[[ Supplied information open ]]

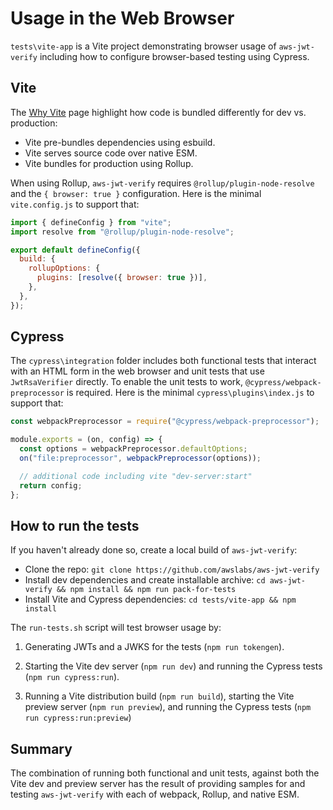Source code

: # Usage in the Web Browser

`tests\vite-app` is a Vite project demonstrating browser usage of `aws-jwt-verify`
including how to configure browser-based testing using Cypress.

## Vite

The [Why Vite](https://vitejs.dev/guide/why.html) page highlight how code is bundled differently for dev vs. production:

- Vite pre-bundles dependencies using esbuild.
- Vite serves source code over native ESM.
- Vite bundles for production using Rollup.

When using Rollup, `aws-jwt-verify` requires `@rollup/plugin-node-resolve` and the `{ browser: true }` configuration.
Here is the minimal `vite.config.js` to support that:

```javascript
import { defineConfig } from "vite";
import resolve from "@rollup/plugin-node-resolve";

export default defineConfig({
  build: {
    rollupOptions: {
      plugins: [resolve({ browser: true })],
    },
  },
});
```

## Cypress

The `cypress\integration` folder includes both functional tests that interact
with an HTML form in the web browser and unit tests that use `JwtRsaVerifier`
directly. To enable the unit tests to work, `@cypress/webpack-preprocessor` is
required.  Here is the minimal `cypress\plugins\index.js` to support that:

```javascript
const webpackPreprocessor = require("@cypress/webpack-preprocessor");

module.exports = (on, config) => {
  const options = webpackPreprocessor.defaultOptions;
  on("file:preprocessor", webpackPreprocessor(options));

  // additional code including vite "dev-server:start"
  return config;
};
```

## How to run the tests

If you haven't already done so, create a local build of `aws-jwt-verify`:

- Clone the repo: `git clone https://github.com/awslabs/aws-jwt-verify`
- Install dev dependencies and create installable archive: `cd aws-jwt-verify && npm install && npm run pack-for-tests`
- Install Vite and Cypress dependencies: `cd tests/vite-app && npm install`

The `run-tests.sh` script will test browser usage by:

1. Generating JWTs and a JWKS for the tests (`npm run tokengen`).

2. Starting the Vite dev server (`npm run dev`) and running the Cypress tests (`npm run cypress:run`).

3. Running a Vite distribution build (`npm run build`), starting the Vite preview server (`npm run preview`), and running the Cypress tests (`npm run cypress:run:preview`)

## Summary

The combination of running both functional and unit tests, against both the Vite dev and preview server
has the result of providing samples for and testing `aws-jwt-verify` with each of webpack, Rollup, and native ESM.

[[ Supplied information closed ]]

## What the task asks
Scan the entries above and return each line that holds "preview".

## Expected answer
3. Running a Vite distribution build (`npm run build`), starting the Vite preview server (`npm run preview`), and running the Cypress tests (`npm run cypress:run:preview`)
The combination of running both functional and unit tests, against both the Vite dev and preview server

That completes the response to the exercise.